The late Libyan Colonel Muammar Gaddafi is often portrayed as a Pan-Africanist whose vision for the continent was to emancipate Africa from Western economic subjugation.
Rarely are his inhuman escaped back home made known to the world.
In 1984, Sadiq Hamed Shwehdi, a Libyan college student, desperately pleaded for his life in front of the Libyan court after being accused of participating in protests against Gaddafi. Tragically, just minutes later, he faced a botched execution on the same basketball court, which was broadcasted on national television.

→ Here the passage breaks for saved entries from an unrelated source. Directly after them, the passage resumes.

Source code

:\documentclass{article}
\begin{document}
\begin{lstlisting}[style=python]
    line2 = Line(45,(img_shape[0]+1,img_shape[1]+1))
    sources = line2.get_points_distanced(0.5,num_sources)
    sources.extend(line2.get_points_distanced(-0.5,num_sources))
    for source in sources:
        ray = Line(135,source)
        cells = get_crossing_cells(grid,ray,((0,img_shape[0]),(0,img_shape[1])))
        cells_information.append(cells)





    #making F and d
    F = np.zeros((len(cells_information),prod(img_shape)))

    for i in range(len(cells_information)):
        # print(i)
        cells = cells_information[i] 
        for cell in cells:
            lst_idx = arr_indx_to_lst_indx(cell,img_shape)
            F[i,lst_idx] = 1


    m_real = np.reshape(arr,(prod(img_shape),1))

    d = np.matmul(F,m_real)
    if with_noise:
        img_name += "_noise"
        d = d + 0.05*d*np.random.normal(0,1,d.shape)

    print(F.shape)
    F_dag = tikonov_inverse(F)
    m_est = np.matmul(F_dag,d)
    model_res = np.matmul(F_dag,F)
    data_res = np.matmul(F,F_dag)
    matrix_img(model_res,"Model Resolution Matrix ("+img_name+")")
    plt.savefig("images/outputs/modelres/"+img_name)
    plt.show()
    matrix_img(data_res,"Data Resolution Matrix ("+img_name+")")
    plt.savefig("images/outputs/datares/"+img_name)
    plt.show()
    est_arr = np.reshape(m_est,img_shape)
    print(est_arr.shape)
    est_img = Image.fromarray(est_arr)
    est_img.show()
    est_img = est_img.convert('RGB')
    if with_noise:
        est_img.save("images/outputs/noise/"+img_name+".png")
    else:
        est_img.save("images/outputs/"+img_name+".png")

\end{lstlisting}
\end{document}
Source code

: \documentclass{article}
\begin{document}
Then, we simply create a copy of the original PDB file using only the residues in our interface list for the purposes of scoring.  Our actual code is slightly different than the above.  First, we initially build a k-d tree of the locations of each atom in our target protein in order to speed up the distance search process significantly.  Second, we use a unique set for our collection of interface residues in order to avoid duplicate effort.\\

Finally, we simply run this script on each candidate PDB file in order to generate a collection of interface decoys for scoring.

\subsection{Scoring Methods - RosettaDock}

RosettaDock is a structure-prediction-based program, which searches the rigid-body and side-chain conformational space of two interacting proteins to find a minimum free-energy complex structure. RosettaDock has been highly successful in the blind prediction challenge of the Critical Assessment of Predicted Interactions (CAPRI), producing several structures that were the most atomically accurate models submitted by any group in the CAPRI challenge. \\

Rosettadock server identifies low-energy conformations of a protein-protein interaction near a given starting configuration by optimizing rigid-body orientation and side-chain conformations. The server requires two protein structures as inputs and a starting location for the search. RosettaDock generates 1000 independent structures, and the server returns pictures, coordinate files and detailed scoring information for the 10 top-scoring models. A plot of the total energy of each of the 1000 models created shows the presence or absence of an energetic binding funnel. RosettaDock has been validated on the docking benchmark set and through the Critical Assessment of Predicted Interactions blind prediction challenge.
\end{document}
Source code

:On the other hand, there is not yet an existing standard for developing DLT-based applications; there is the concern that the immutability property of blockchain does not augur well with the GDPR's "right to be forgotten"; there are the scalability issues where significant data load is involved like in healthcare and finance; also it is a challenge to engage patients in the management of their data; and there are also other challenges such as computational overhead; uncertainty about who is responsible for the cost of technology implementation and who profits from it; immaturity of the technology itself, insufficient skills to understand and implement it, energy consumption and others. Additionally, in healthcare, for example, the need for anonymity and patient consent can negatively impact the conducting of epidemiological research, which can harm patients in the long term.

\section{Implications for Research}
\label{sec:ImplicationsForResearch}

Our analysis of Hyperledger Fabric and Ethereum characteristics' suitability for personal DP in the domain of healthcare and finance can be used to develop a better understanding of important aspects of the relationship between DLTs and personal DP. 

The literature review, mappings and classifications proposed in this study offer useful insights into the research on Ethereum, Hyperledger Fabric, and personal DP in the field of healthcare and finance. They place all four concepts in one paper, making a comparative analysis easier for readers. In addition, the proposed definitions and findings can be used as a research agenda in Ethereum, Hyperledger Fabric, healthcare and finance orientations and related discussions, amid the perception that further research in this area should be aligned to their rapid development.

Sadiq Hamed Shwehdi was not just a student, but also an aeronautical engineer. He had returned from America three months prior to his execution, where he had been studying. His protests against Gaddafi’s regime began after his return, and while working as an engineer at an airport, he joined friends who were campaigning against Gaddafi.

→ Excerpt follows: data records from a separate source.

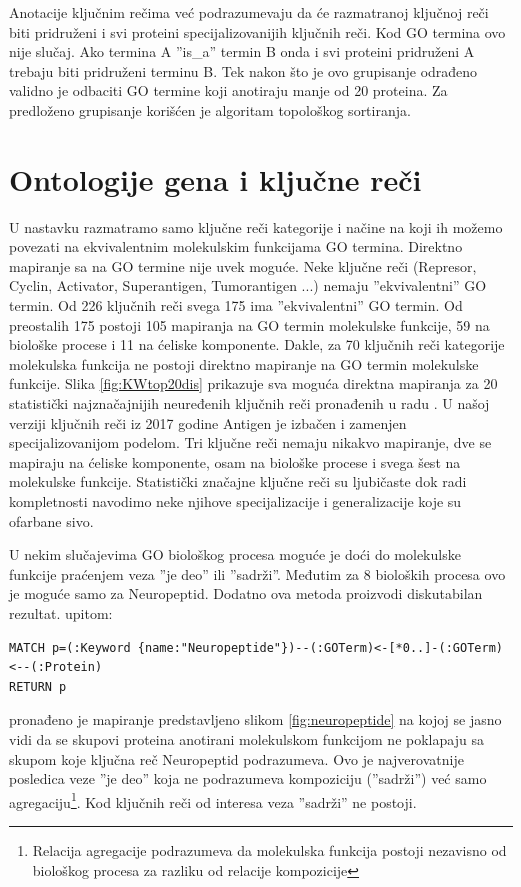 Anotacije ključnim rečima već podrazumevaju da će razmatranoj ključnoj reči
biti pridruženi i svi proteini specijalizovanijih ključnih reči. Kod GO
termina ovo nije slučaj. Ako termina A ''is\_a'' termin B onda i svi proteini
pridruženi A trebaju biti pridruženi terminu B. Tek nakon što je ovo grupisanje
odrađeno validno je odbaciti GO termine koji anotiraju manje od 20 proteina.
Za predloženo grupisanje korišćen je algoritam topološkog sortiranja.

\section{Ontologije gena i ključne reči}

U nastavku razmatramo samo ključne reči kategorije  i načine na koji ih možemo povezati na ekvivalentnim molekulskim
funkcijama GO termina.  Direktno mapiranje sa  na GO
termine nije uvek moguće.  Neke ključne reči (Represor, Cyclin, Activator,
Superantigen, Tumorantigen ...) nemaju ''ekvivalentni'' GO termin. Od 226
ključnih reči svega 175 ima ''ekvivalentni'' GO termin. Od preostalih 175
postoji 105 mapiranja  na GO termin molekulske funkcije, 59 na biološke procese
i 11 na ćeliske komponente.  Dakle, za 70 ključnih reči kategorije molekulska
funkcija ne postoji direktno mapiranje na GO termin molekulske funkcije. Slika
\ref{fig:KWtop20dis} prikazuje sva moguća direktna mapiranja za 20 statistički
najznačajnijih neuređenih ključnih reči pronađenih u radu \parencite{Xie2007}.
U našoj verziji ključnih reči iz 2017 godine Antigen je izbačen i zamenjen
specijalizovanijom podelom. Tri ključne reči nemaju nikakvo mapiranje, dve se
mapiraju na ćeliske komponente, osam na biološke procese i svega šest na
molekulske funkcije.  Statistički značajne ključne reči su ljubičaste dok radi
kompletnosti navodimo neke njihove specijalizacije i generalizacije koje su
ofarbane sivo.

U nekim slučajevima GO biološkog procesa moguće je doći do molekulske funkcije
praćenjem veza ''je deo'' ili ''sadrži''. Međutim za 8 bioloških procesa ovo je moguće samo za Neuropeptid.
Dodatno ova metoda proizvodi diskutabilan rezultat.  upitom:
\begin{verbatim}
MATCH p=(:Keyword {name:"Neuropeptide"})--(:GOTerm)<-[*0..]-(:GOTerm)<--(:Protein)
RETURN p
\end{verbatim}
pronađeno je mapiranje predstavljeno slikom \ref{fig:neuropeptide} na kojoj
se jasno vidi da se skupovi proteina anotirani molekulskom funkcijom
ne poklapaju sa skupom koje ključna reč Neuropeptid podrazumeva. Ovo je najverovatnije
posledica veze ''je deo'' koja ne podrazumeva kompoziciju (''sadrži'') već
samo agregaciju\footnote{ Relacija agregacije podrazumeva da molekulska
funkcija postoji nezavisno od biološkog procesa za razliku od relacije
kompozicije}. Kod ključnih reči od interesa veza ''sadrži'' ne postoji.

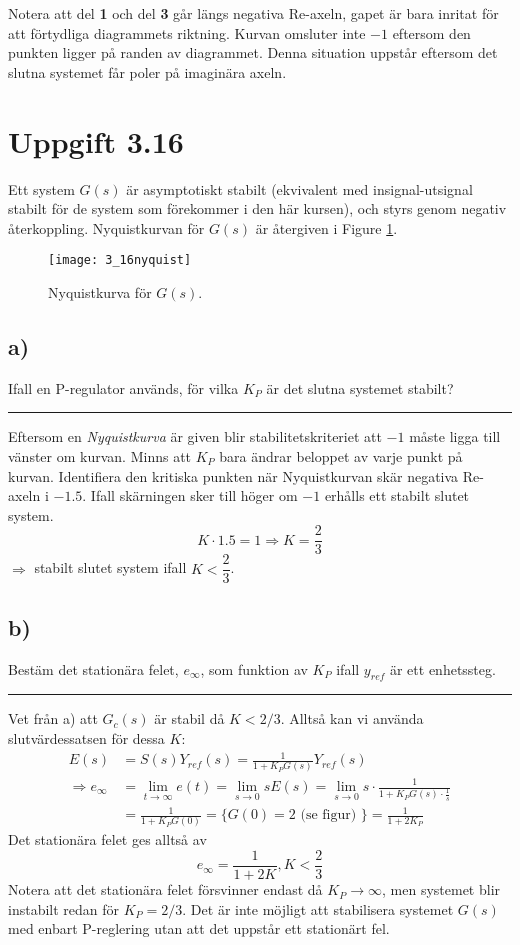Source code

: \documentclass[12pt]{article}
\newcommand{\qline}{\hrule \vspace*{10pt}}
\begin{document}
Notera att del \textbf{1} och del \textbf{3} går längs negativa Re-axeln, gapet är bara inritat för att förtydliga diagrammets riktning. Kurvan omsluter inte $-1$ eftersom den punkten ligger på randen av diagrammet. Denna situation uppstår eftersom det slutna systemet får poler på imaginära axeln.

\section*{Uppgift 3.16}
Ett system $G(s)$ är asymptotiskt stabilt (ekvivalent med insignal-utsignal stabilt för de system som förekommer i den här kursen), och styrs genom negativ återkoppling. Nyquistkurvan för $G(s)$ är återgiven i Figure \ref{fig:316nyquist}.

\begin{figure}[h!]
  \centering
  \texttt{[image: 3\_16nyquist]}
  \caption{Nyquistkurva för $G(s)$.}
  \label{fig:316nyquist}
\end{figure}

\subsection*{a)}
Ifall en P-regulator används, för vilka $K_P$ är det slutna systemet stabilt?
\qline
Eftersom en \emph{Nyquistkurva} är given blir stabilitetskriteriet att $-1$ måste ligga till vänster om kurvan. Minns att $K_P$ bara ändrar beloppet av varje punkt på kurvan. Identifiera den kritiska punkten när Nyquistkurvan skär negativa Re-axeln i $-1.5$. Ifall skärningen sker till höger om $-1$ erhålls ett stabilt slutet system.
\[K\cdot 1.5 = 1 \Rightarrow K = \frac{2}{3}\]
$\Rightarrow$ stabilt slutet system ifall $K < \dfrac{2}{3}$.

\subsection*{b)}
Bestäm det stationära felet, $e_{\infty}$, som funktion av $K_P$ ifall $y_{ref}$ är ett enhetssteg.
\qline
Vet från a) att $G_c(s)$ är stabil då $K < 2/3$. Alltså kan vi använda slutvärdessatsen för dessa $K$:
\begin{align*}
  E(s) &= S(s)Y_{ref}(s) = \frac{1}{1+K_PG(s)}Y_{ref}(s) \\
  \Rightarrow e_{\infty} &= \lim_{t \to \infty}e(t) = \lim_{s \to 0}sE(s) = \lim_{s \to 0}s \cdot \frac{1}{1 + K_PG(s)\cdot\frac{1}{s}} \\
  &= \frac{1}{1+K_PG(0)} = \lbrace G(0) = 2 \text{ (se figur) } \rbrace = \frac{1}{1+2K_P}
\end{align*}
Det stationära felet ges alltså av
\[e_{\infty} = \frac{1}{1+2K}, K < \frac{2}{3}\]
Notera att det stationära felet försvinner endast då $K_P \to \infty$, men systemet blir instabilt redan för $K_P = 2/3$. Det är inte möjligt att stabilisera systemet $G(s)$ med enbart P-reglering utan att det uppstår ett stationärt fel.
\end{document}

The trial and execution were witnessed by thousands of youth, particularly high school and university students, who had been specifically bussed in for the occasion. Shwehdi was alone in the center of the stadium, with his hands bound behind his back, and wept as he confessed to his crime of joining the “stray dogs”, regime terminology for dissidents, before being sentenced to death1. He was accused of plotting to assassinate Gaddafi. The court described him as “a terrorist from the Muslim Brotherhood, an agent of America”.
As Shwehdi kicked and writhed on the gallows, Huda Ben Amer, then a young Gaddafi loyalist, stepped forward, and grabbed his legs, pulling hard on his body until the struggling stopped. Her actions brought her to the attention of Gaddafi, and she was given a government position and rapidly promoted in the ranks. She later twice became the mayor of Benghazi and one of Libya’s richest and most powerful women. Her intervention during Shwehdi’s execution earned her the nickname “Huda the executioner”.